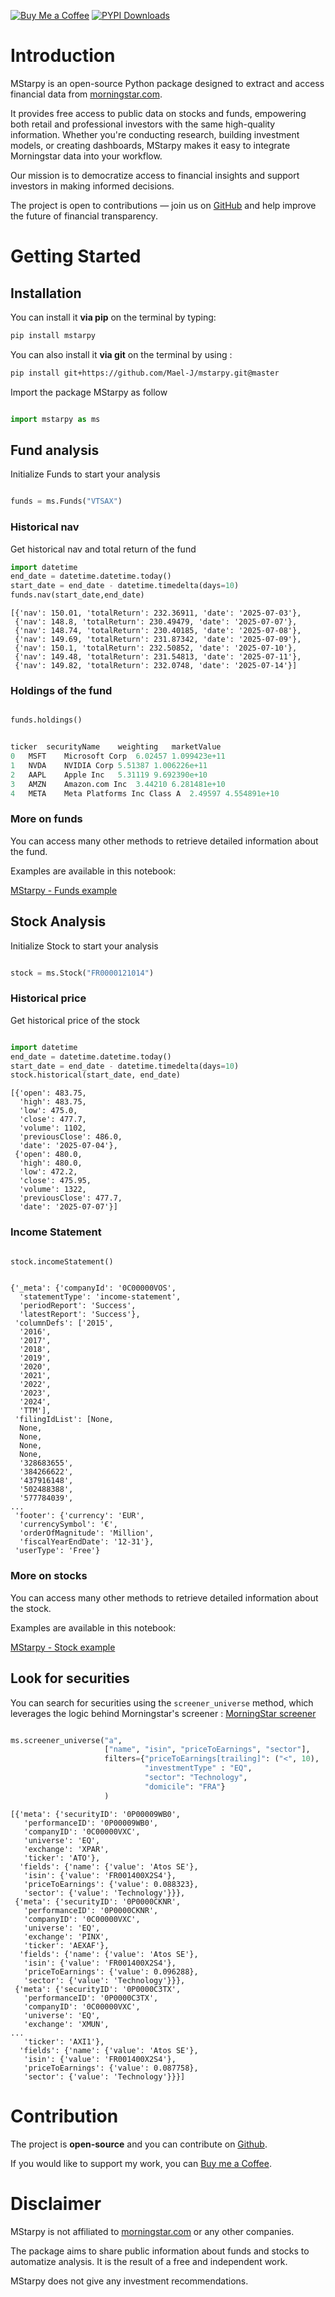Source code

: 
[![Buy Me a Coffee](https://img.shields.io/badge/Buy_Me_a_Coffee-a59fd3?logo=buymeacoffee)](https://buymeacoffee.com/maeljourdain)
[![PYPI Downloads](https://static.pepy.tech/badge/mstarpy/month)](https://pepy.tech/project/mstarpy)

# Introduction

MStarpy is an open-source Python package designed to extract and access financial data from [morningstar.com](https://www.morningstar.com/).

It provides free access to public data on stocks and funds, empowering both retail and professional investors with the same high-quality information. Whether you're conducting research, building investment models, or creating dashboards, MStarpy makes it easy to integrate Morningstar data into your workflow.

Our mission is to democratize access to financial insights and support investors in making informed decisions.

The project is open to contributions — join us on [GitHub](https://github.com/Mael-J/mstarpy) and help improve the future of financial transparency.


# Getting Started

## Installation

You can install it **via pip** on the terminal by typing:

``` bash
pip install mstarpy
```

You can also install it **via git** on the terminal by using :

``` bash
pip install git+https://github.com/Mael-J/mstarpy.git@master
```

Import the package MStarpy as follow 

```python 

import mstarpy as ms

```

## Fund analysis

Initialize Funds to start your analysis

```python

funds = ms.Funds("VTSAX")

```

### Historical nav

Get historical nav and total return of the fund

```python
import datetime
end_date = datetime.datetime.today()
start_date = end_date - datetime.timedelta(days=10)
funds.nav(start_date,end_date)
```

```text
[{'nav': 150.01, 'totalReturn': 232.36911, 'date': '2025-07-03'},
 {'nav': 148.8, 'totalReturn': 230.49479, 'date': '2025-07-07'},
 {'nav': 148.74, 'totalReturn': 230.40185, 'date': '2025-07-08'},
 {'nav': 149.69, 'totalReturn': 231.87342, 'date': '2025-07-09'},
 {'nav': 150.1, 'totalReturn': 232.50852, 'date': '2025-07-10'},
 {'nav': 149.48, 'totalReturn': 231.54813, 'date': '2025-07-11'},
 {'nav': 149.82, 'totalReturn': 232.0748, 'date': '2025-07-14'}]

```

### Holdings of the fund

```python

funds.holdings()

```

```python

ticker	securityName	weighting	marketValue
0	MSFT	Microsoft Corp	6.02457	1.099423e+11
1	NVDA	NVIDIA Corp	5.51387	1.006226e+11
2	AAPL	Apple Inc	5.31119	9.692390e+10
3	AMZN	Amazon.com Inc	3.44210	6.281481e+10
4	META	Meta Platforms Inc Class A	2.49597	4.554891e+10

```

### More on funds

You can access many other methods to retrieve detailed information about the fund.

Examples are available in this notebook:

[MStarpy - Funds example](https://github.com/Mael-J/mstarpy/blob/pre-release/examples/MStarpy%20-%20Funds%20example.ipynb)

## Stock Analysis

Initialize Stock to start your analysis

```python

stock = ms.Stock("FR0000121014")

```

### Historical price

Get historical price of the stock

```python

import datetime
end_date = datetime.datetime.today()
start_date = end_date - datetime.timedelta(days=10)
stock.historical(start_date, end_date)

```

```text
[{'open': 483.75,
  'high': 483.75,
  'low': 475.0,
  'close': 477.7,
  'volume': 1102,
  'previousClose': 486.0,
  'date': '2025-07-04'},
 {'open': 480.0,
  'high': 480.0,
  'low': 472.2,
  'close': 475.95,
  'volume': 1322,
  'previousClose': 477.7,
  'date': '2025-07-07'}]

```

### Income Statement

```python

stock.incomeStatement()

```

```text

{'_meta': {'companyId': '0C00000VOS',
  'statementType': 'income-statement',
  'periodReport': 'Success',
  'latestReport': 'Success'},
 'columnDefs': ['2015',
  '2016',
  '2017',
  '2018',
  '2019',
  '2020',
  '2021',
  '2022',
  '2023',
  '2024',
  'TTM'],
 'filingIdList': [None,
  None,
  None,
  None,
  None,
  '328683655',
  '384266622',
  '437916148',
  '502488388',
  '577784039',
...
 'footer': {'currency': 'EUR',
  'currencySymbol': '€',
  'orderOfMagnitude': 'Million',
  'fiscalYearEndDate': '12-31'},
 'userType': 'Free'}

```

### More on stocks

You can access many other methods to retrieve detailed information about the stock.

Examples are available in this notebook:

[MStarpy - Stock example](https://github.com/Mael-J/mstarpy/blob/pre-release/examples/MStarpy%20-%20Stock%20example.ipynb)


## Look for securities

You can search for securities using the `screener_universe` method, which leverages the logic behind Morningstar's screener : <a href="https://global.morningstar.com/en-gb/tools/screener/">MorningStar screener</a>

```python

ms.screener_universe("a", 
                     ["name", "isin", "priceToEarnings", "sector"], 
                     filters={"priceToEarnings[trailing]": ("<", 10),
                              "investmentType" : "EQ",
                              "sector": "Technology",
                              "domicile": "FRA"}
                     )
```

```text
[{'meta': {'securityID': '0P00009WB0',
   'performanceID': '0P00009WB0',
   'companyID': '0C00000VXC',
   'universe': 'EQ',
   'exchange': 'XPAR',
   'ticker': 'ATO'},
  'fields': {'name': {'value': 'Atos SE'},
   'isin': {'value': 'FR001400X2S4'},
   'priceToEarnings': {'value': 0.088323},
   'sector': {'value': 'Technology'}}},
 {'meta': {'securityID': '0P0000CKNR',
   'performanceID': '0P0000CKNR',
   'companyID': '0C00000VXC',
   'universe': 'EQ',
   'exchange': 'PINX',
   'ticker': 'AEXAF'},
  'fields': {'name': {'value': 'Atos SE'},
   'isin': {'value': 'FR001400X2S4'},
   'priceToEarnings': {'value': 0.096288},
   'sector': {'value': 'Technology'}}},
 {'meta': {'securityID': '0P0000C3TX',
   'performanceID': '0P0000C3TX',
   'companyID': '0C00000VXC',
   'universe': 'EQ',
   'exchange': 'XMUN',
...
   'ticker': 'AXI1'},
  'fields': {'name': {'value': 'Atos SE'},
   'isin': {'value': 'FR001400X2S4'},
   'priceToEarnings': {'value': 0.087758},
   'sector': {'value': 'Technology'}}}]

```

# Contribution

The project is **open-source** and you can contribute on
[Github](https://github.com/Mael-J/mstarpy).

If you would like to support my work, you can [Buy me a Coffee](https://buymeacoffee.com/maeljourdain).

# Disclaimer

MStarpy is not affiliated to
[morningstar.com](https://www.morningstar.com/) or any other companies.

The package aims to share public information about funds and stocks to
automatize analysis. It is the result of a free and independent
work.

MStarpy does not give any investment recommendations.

☆ ☆ ☆

**INSTRUCTIONS TO FOLLOW:** Repeat the records word for word, skipping pictures.

**THE ANSWER:**
Source code

: 
[![Buy Me a Coffee](https://img.shields.io/badge/Buy_Me_a_Coffee-a59fd3?logo=buymeacoffee)](https://buymeacoffee.com/maeljourdain)
[![PYPI Downloads](https://static.pepy.tech/badge/mstarpy/month)](https://pepy.tech/project/mstarpy)

# Introduction

MStarpy is an open-source Python package designed to extract and access financial data from [morningstar.com](https://www.morningstar.com/).

It provides free access to public data on stocks and funds, empowering both retail and professional investors with the same high-quality information. Whether you're conducting research, building investment models, or creating dashboards, MStarpy makes it easy to integrate Morningstar data into your workflow.

Our mission is to democratize access to financial insights and support investors in making informed decisions.

The project is open to contributions — join us on [GitHub](https://github.com/Mael-J/mstarpy) and help improve the future of financial transparency.


# Getting Started

## Installation

You can install it **via pip** on the terminal by typing:

``` bash
pip install mstarpy
```

You can also install it **via git** on the terminal by using :

``` bash
pip install git+https://github.com/Mael-J/mstarpy.git@master
```

Import the package MStarpy as follow 

```python 

import mstarpy as ms

```

## Fund analysis

Initialize Funds to start your analysis

```python

funds = ms.Funds("VTSAX")

```

### Historical nav

Get historical nav and total return of the fund

```python
import datetime
end_date = datetime.datetime.today()
start_date = end_date - datetime.timedelta(days=10)
funds.nav(start_date,end_date)
```

```text
[{'nav': 150.01, 'totalReturn': 232.36911, 'date': '2025-07-03'},
 {'nav': 148.8, 'totalReturn': 230.49479, 'date': '2025-07-07'},
 {'nav': 148.74, 'totalReturn': 230.40185, 'date': '2025-07-08'},
 {'nav': 149.69, 'totalReturn': 231.87342, 'date': '2025-07-09'},
 {'nav': 150.1, 'totalReturn': 232.50852, 'date': '2025-07-10'},
 {'nav': 149.48, 'totalReturn': 231.54813, 'date': '2025-07-11'},
 {'nav': 149.82, 'totalReturn': 232.0748, 'date': '2025-07-14'}]

```

### Holdings of the fund

```python

funds.holdings()

```

```python

ticker	securityName	weighting	marketValue
0	MSFT	Microsoft Corp	6.02457	1.099423e+11
1	NVDA	NVIDIA Corp	5.51387	1.006226e+11
2	AAPL	Apple Inc	5.31119	9.692390e+10
3	AMZN	Amazon.com Inc	3.44210	6.281481e+10
4	META	Meta Platforms Inc Class A	2.49597	4.554891e+10

```

### More on funds

You can access many other methods to retrieve detailed information about the fund.

Examples are available in this notebook:

[MStarpy - Funds example](https://github.com/Mael-J/mstarpy/blob/pre-release/examples/MStarpy%20-%20Funds%20example.ipynb)

## Stock Analysis

Initialize Stock to start your analysis

```python

stock = ms.Stock("FR0000121014")

```

### Historical price

Get historical price of the stock

```python

import datetime
end_date = datetime.datetime.today()
start_date = end_date - datetime.timedelta(days=10)
stock.historical(start_date, end_date)

```

```text
[{'open': 483.75,
  'high': 483.75,
  'low': 475.0,
  'close': 477.7,
  'volume': 1102,
  'previousClose': 486.0,
  'date': '2025-07-04'},
 {'open': 480.0,
  'high': 480.0,
  'low': 472.2,
  'close': 475.95,
  'volume': 1322,
  'previousClose': 477.7,
  'date': '2025-07-07'}]

```

### Income Statement

```python

stock.incomeStatement()

```

```text

{'_meta': {'companyId': '0C00000VOS',
  'statementType': 'income-statement',
  'periodReport': 'Success',
  'latestReport': 'Success'},
 'columnDefs': ['2015',
  '2016',
  '2017',
  '2018',
  '2019',
  '2020',
  '2021',
  '2022',
  '2023',
  '2024',
  'TTM'],
 'filingIdList': [None,
  None,
  None,
  None,
  None,
  '328683655',
  '384266622',
  '437916148',
  '502488388',
  '577784039',
...
 'footer': {'currency': 'EUR',
  'currencySymbol': '€',
  'orderOfMagnitude': 'Million',
  'fiscalYearEndDate': '12-31'},
 'userType': 'Free'}

```

### More on stocks

You can access many other methods to retrieve detailed information about the stock.

Examples are available in this notebook:

[MStarpy - Stock example](https://github.com/Mael-J/mstarpy/blob/pre-release/examples/MStarpy%20-%20Stock%20example.ipynb)


## Look for securities

You can search for securities using the `screener_universe` method, which leverages the logic behind Morningstar's screener : <a href="https://global.morningstar.com/en-gb/tools/screener/">MorningStar screener</a>

```python

ms.screener_universe("a", 
                     ["name", "isin", "priceToEarnings", "sector"], 
                     filters={"priceToEarnings[trailing]": ("<", 10),
                              "investmentType" : "EQ",
                              "sector": "Technology",
                              "domicile": "FRA"}
                     )
```

```text
[{'meta': {'securityID': '0P00009WB0',
   'performanceID': '0P00009WB0',
   'companyID': '0C00000VXC',
   'universe': 'EQ',
   'exchange': 'XPAR',
   'ticker': 'ATO'},
  'fields': {'name': {'value': 'Atos SE'},
   'isin': {'value': 'FR001400X2S4'},
   'priceToEarnings': {'value': 0.088323},
   'sector': {'value': 'Technology'}}},
 {'meta': {'securityID': '0P0000CKNR',
   'performanceID': '0P0000CKNR',
   'companyID': '0C00000VXC',
   'universe': 'EQ',
   'exchange': 'PINX',
   'ticker': 'AEXAF'},
  'fields': {'name': {'value': 'Atos SE'},
   'isin': {'value': 'FR001400X2S4'},
   'priceToEarnings': {'value': 0.096288},
   'sector': {'value': 'Technology'}}},
 {'meta': {'securityID': '0P0000C3TX',
   'performanceID': '0P0000C3TX',
   'companyID': '0C00000VXC',
   'universe': 'EQ',
   'exchange': 'XMUN',
...
   'ticker': 'AXI1'},
  'fields': {'name': {'value': 'Atos SE'},
   'isin': {'value': 'FR001400X2S4'},
   'priceToEarnings': {'value': 0.087758},
   'sector': {'value': 'Technology'}}}]

```

# Contribution

The project is **open-source** and you can contribute on
[Github](https://github.com/Mael-J/mstarpy).

If you would like to support my work, you can [Buy me a Coffee](https://buymeacoffee.com/maeljourdain).

# Disclaimer

MStarpy is not affiliated to
[morningstar.com](https://www.morningstar.com/) or any other companies.

The package aims to share public information about funds and stocks to
automatize analysis. It is the result of a free and independent
work.

MStarpy does not give any investment recommendations.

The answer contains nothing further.